Instructions for the task – For the entries that follow, say how many lines hold the string "library", with nothing else in the reply.

=== Provided entries ===

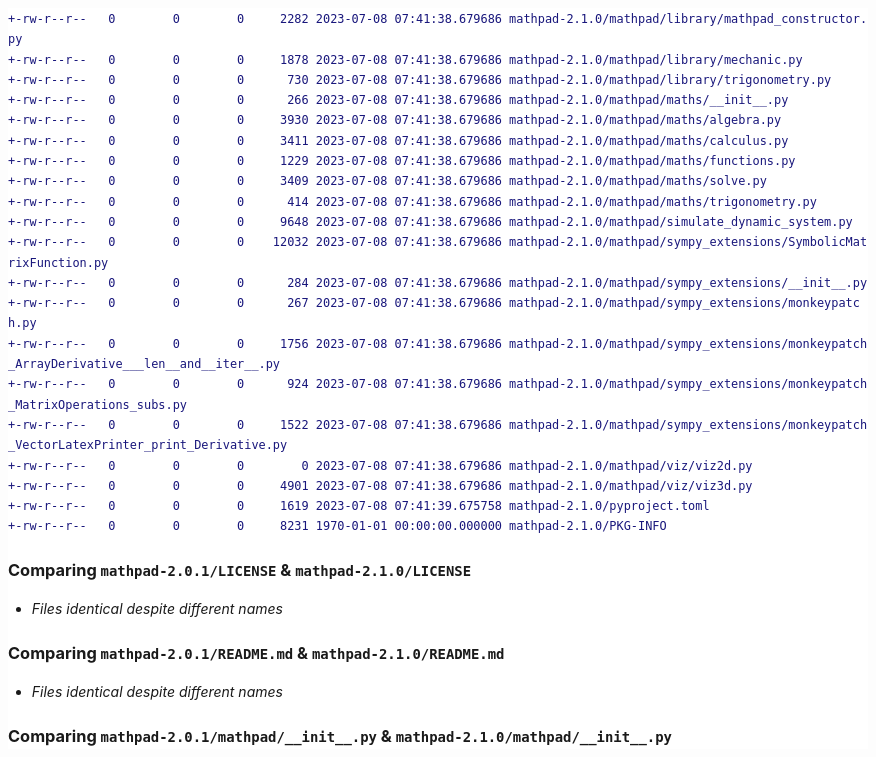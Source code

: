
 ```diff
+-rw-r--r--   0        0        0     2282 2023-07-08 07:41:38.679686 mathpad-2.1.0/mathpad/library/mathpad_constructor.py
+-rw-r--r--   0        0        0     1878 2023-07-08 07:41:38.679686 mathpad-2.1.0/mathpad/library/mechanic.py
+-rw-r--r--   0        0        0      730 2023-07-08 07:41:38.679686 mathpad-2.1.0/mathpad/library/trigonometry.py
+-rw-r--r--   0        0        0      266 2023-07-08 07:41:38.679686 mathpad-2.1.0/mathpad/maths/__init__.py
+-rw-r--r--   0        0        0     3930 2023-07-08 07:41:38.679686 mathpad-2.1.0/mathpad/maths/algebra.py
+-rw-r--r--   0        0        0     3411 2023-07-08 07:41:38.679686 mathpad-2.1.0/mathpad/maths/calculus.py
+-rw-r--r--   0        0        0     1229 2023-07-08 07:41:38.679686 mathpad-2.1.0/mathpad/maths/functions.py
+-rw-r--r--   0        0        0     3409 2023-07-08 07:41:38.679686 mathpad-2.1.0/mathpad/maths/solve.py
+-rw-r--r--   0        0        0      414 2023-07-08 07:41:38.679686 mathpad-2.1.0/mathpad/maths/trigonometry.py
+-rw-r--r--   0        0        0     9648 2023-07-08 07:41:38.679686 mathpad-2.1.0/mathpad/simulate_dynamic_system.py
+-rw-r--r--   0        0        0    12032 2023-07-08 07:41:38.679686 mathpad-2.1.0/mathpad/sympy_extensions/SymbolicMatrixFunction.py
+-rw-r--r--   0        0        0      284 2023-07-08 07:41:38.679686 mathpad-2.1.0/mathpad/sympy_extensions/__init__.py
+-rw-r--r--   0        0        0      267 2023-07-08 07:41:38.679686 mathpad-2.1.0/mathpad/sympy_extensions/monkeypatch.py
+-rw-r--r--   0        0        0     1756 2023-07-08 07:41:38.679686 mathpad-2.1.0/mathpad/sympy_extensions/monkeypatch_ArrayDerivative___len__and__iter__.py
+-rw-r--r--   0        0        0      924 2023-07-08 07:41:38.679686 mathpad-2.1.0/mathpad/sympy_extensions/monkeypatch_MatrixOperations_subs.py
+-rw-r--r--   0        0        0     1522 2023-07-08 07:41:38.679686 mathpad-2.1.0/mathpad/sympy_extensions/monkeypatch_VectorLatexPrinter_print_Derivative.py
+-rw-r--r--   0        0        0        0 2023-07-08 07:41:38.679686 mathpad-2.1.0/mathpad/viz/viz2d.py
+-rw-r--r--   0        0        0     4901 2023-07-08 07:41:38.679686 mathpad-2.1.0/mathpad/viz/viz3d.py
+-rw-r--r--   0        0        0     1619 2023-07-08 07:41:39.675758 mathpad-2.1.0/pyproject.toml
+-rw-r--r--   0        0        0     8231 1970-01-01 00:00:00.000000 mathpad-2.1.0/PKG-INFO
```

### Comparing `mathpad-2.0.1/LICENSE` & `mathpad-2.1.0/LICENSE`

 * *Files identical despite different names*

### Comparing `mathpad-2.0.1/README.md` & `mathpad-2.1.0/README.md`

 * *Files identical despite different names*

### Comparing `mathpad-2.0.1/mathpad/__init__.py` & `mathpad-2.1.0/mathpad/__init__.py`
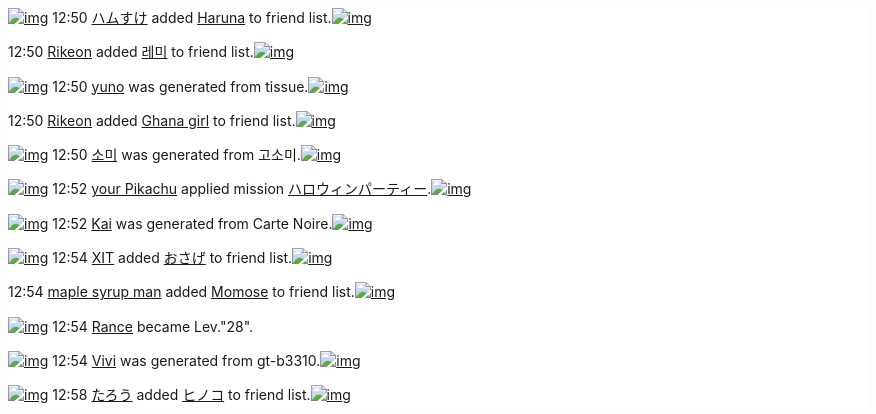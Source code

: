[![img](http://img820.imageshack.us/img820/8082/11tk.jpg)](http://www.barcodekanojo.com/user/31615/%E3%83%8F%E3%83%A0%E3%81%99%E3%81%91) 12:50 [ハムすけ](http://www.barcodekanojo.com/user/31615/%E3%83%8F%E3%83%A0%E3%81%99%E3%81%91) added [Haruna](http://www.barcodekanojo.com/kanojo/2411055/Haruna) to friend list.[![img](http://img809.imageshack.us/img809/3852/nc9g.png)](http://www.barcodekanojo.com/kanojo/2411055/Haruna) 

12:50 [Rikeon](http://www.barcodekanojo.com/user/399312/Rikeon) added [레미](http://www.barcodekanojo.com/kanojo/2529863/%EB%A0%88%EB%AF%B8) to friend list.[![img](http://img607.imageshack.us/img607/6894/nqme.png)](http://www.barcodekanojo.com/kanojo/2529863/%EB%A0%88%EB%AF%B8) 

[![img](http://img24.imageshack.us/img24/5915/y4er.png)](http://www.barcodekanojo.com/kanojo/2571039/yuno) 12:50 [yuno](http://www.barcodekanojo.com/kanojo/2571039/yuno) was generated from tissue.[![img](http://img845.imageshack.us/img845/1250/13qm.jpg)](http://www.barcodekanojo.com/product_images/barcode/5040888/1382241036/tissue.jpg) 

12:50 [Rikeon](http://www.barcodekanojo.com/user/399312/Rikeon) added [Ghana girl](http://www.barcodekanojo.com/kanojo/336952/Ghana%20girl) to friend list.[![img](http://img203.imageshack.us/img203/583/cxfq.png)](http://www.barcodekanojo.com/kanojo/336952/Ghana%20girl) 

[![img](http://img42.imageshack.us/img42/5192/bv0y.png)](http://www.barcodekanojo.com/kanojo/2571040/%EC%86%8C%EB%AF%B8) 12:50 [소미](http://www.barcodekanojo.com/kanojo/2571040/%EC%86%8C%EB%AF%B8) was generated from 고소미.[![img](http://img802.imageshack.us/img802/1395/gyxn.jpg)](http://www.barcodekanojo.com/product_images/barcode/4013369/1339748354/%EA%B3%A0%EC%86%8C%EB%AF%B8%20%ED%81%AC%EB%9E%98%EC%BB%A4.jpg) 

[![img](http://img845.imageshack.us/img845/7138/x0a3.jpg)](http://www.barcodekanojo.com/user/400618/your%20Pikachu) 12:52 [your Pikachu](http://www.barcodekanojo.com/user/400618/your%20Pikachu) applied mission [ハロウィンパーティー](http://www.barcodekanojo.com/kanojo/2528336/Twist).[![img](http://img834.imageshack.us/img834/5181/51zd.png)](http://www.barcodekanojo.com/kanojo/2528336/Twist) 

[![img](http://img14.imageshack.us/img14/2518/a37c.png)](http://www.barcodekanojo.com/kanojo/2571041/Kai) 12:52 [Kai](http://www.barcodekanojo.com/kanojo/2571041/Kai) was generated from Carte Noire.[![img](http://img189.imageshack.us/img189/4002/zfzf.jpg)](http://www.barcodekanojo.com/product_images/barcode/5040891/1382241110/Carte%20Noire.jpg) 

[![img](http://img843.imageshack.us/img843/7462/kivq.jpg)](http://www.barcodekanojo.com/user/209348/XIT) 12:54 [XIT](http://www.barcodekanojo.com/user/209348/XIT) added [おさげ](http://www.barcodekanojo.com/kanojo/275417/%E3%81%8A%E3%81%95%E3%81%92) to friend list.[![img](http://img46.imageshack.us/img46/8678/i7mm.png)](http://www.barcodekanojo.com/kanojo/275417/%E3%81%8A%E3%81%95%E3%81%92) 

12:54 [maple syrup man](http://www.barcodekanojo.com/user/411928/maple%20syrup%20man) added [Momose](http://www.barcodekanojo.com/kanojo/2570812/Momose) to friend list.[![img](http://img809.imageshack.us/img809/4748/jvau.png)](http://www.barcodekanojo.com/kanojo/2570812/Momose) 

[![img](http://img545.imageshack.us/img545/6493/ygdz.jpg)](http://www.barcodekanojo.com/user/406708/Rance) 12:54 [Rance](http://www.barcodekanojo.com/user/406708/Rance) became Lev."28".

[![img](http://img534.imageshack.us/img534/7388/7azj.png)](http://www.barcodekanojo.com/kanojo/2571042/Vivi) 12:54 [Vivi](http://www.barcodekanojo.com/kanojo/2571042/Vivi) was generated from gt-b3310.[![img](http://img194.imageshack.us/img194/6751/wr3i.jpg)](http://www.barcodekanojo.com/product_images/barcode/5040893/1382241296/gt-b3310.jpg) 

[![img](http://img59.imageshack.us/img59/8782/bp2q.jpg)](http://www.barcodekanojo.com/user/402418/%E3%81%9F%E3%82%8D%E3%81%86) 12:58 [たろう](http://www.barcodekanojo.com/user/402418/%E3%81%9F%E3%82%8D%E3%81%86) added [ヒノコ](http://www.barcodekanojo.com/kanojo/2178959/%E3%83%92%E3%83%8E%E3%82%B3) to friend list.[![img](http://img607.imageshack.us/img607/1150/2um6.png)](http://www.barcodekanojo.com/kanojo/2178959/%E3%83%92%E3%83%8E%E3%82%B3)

===
=== Provided entries ===

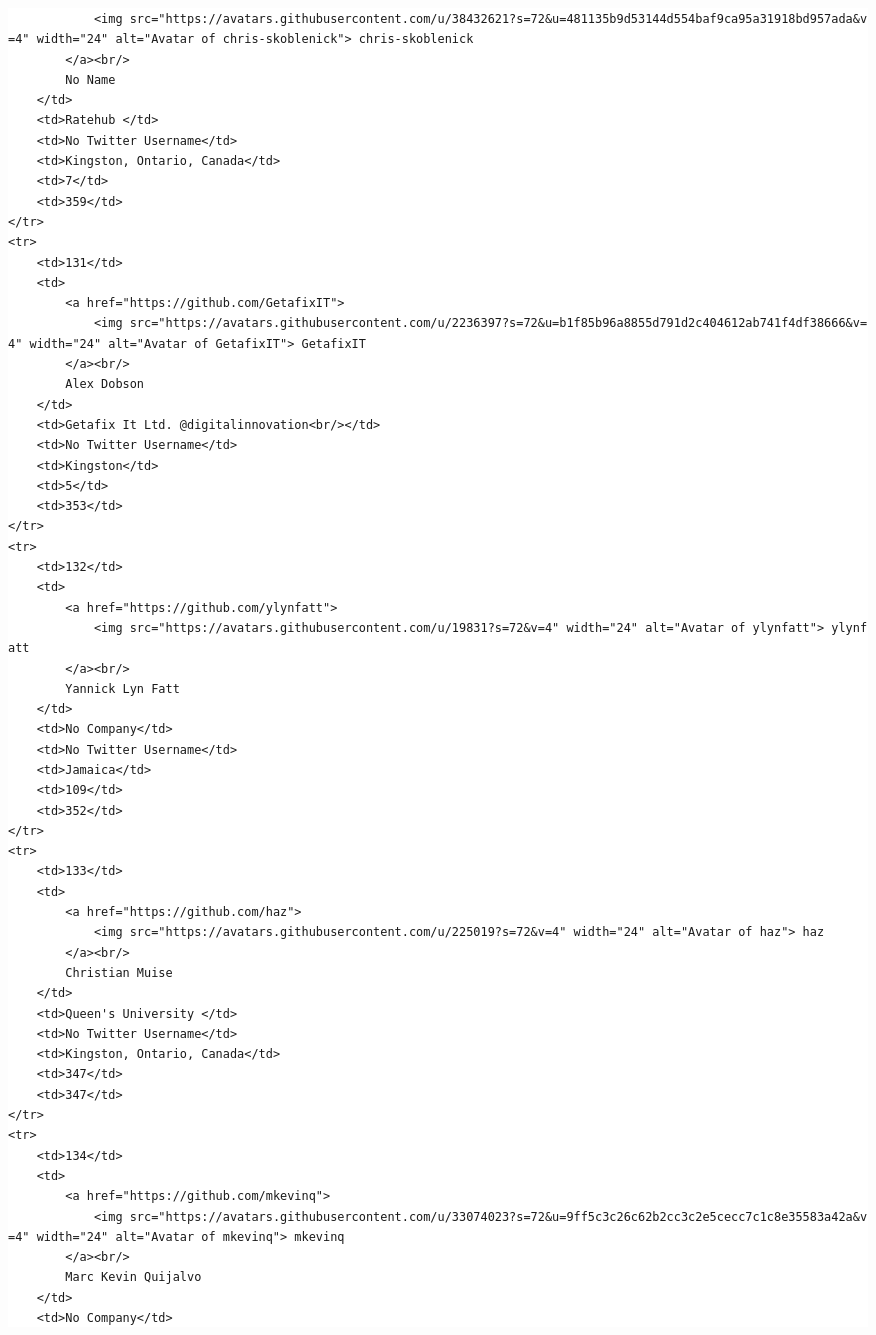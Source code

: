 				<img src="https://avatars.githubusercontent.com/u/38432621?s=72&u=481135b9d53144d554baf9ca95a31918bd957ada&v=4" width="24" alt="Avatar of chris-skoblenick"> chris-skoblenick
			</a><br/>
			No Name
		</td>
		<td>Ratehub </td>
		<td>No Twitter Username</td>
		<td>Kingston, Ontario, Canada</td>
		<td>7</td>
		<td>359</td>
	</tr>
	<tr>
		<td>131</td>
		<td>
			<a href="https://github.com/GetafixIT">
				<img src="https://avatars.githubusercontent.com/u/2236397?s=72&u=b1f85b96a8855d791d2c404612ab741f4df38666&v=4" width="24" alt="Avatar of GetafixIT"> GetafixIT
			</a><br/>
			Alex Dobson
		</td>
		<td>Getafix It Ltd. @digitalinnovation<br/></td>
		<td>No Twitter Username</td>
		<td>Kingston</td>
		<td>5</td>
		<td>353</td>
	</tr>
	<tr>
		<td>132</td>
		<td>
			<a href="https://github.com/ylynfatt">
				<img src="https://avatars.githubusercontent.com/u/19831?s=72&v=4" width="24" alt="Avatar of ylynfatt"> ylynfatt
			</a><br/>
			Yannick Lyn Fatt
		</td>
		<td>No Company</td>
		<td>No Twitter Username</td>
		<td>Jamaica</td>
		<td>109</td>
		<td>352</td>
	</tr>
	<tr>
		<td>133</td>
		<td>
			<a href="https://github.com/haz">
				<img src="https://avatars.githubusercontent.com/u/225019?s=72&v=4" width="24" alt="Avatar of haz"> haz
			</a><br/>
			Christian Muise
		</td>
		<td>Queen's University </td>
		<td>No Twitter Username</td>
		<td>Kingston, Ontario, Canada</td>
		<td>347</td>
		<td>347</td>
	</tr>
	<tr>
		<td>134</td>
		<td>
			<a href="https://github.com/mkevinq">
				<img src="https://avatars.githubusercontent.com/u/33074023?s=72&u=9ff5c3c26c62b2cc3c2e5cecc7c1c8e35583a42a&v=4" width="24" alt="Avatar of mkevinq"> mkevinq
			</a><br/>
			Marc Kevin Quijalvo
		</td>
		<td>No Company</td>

===

Reply – 3